Canadian sports journalist

Mark Hebscher (born January 1, 1956) is a Canadian television and radio personality, and author.

Hebscher has worked primarily in sports, and is best known for co-hosting Sportsline, an evening sports show on the Global Television Network and CHCH-DT. His other work has included hosting the flagship sports show Sportscentral on CTV Sportsnet in the 1990s, play-by-play for the Toronto Argonauts radio broadcasts, host of Maple Leaf Hockey on the Global Television Network, anchor of Headline Sports, and host of Square Off, a current affairs show, with Donna Skelly on CHCH-DT. He has authored The Greatest Athlete (you've never heard of), a book about George Orton, a track-and-field athlete who was the first Canadian to medal at the Summer Olympics in 1900.

==Biography==
Hebscher was born on January 1, 1956, in Toronto, Ontario.

==Broadcasting career==
Hebscher attended Conestoga College in the applied radio and TV arts program. He began working at CJFM-FM in Montreal in 1980. His radio career was known for a practical joke on April Fools' Day in 1980, wherein Hebscher announced that then-Montreal Canadiens star defenseman Larry Robinson had been traded to the Los Angeles Kings for star forward Marcel Dionne.

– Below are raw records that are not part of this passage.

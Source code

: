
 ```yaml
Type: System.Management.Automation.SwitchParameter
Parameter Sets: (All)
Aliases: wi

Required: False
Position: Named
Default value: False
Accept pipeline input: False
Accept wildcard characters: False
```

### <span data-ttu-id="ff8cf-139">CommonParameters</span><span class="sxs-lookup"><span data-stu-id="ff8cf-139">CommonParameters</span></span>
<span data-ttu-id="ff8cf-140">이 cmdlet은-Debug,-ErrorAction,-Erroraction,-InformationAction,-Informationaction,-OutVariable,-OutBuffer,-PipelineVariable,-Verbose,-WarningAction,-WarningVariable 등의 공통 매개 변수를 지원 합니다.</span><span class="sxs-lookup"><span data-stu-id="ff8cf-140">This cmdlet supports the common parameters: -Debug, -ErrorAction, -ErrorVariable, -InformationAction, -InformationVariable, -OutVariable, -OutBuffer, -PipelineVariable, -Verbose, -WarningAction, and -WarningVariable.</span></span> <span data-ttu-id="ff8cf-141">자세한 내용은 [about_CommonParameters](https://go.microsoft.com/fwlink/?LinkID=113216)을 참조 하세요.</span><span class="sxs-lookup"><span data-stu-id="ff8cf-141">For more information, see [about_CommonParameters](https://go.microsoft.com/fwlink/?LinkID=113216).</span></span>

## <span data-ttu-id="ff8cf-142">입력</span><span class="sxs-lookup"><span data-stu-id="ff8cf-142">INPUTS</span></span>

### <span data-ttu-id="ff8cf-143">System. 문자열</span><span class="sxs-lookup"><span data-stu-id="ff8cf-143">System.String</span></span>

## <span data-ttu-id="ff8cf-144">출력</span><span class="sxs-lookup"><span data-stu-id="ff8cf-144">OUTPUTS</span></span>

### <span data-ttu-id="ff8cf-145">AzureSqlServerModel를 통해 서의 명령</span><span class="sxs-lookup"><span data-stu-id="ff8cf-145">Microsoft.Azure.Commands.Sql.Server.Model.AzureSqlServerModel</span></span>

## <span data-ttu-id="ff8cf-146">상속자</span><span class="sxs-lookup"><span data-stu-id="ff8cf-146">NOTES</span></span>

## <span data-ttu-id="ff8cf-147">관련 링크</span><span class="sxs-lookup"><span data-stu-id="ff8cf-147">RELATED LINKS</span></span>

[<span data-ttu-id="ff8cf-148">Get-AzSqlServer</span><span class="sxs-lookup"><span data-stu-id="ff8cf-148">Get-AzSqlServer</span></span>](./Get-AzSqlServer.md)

Hebscher joined the Global Television Network in 1984 to co-host Sportsline, an evening sports show, alongside Jim Tatti. Sportsline was known for presenting highlights with voice-over of the show's hosts, sometimes obtained minutes after events ended, which was then a novelty. Hebscher presented a weekly series of bloopers and highlights from the previous week, that were humorously called the "Hebsy" awards. Sportsline was nominated for two Gemini Awards as best sports show, and in 1989 Hebscher was nominated for best performance by a sports broadcaster. Sportsline was revived for another 5-year run from 2010 to 2015 on CHCH-DT in Hamilton, Ontario with Hebscher co-hosting with Clint "Bubba" O'Neil.

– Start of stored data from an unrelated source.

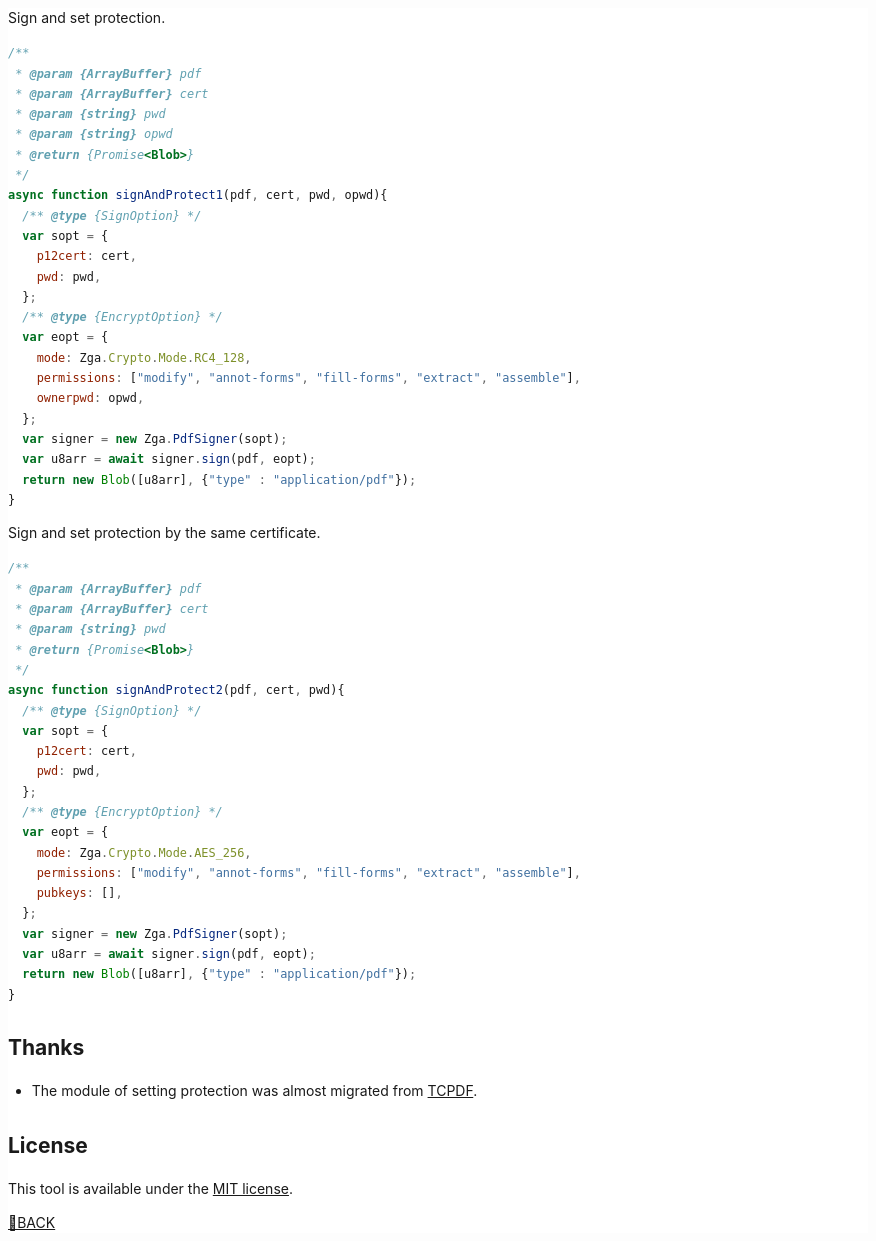 Sign and set protection.

```js
/**
 * @param {ArrayBuffer} pdf
 * @param {ArrayBuffer} cert
 * @param {string} pwd
 * @param {string} opwd
 * @return {Promise<Blob>}
 */
async function signAndProtect1(pdf, cert, pwd, opwd){
  /** @type {SignOption} */
  var sopt = {
    p12cert: cert,
    pwd: pwd,
  };
  /** @type {EncryptOption} */
  var eopt = {
    mode: Zga.Crypto.Mode.RC4_128,
    permissions: ["modify", "annot-forms", "fill-forms", "extract", "assemble"],
    ownerpwd: opwd,
  };
  var signer = new Zga.PdfSigner(sopt);
  var u8arr = await signer.sign(pdf, eopt);
  return new Blob([u8arr], {"type" : "application/pdf"});
}
```

Sign and set protection by the same certificate.

```js
/**
 * @param {ArrayBuffer} pdf
 * @param {ArrayBuffer} cert
 * @param {string} pwd
 * @return {Promise<Blob>}
 */
async function signAndProtect2(pdf, cert, pwd){
  /** @type {SignOption} */
  var sopt = {
    p12cert: cert,
    pwd: pwd,
  };
  /** @type {EncryptOption} */
  var eopt = {
    mode: Zga.Crypto.Mode.AES_256,
    permissions: ["modify", "annot-forms", "fill-forms", "extract", "assemble"],
    pubkeys: [],
  };
  var signer = new Zga.PdfSigner(sopt);
  var u8arr = await signer.sign(pdf, eopt);
  return new Blob([u8arr], {"type" : "application/pdf"});
}
```

## Thanks
* The module of setting protection was almost migrated from [TCPDF](http://www.tcpdf.org).

## License

This tool is available under the
[MIT license](https://opensource.org/licenses/MIT).  

[🚗BACK](/README.html)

Hebscher next worked as a sports announcer and hosted Maple Leaf Hockey, a live broadcast of Toronto Maple Leaf hockey games on the Global Television Network. Subsequent to this, he returned to radio, doing play-by-play for the Toronto Argonauts and served as sports director of Toronto radio stations Q107 and AM640.

==Subsequent work==
Hebscher co-hosted a current affairs show called Square Off initially at CHCH-DT with future MPP Donna Skelly. In 2015, CHCH-DT declared bankruptcy, and many on-air personalities, including Hebscher, were laid off. Hebscher has subsequently hosted podcasts, most recently Hebsy on Sports with Mike Boon, which started in 2018. Hebscher stopped the podcast in May 2023, officially retiring.

In 2019, Hebscher wrote a book titled The Greatest Athlete (you've never heard of) which chronicled George Orton, the first Canadian to win an Olympic gold medal. Orton was paralyzed as a child after a fall from a tree, but went on to win a gold medal in the 2500-metre steeplechase at the 1900 Summer Games.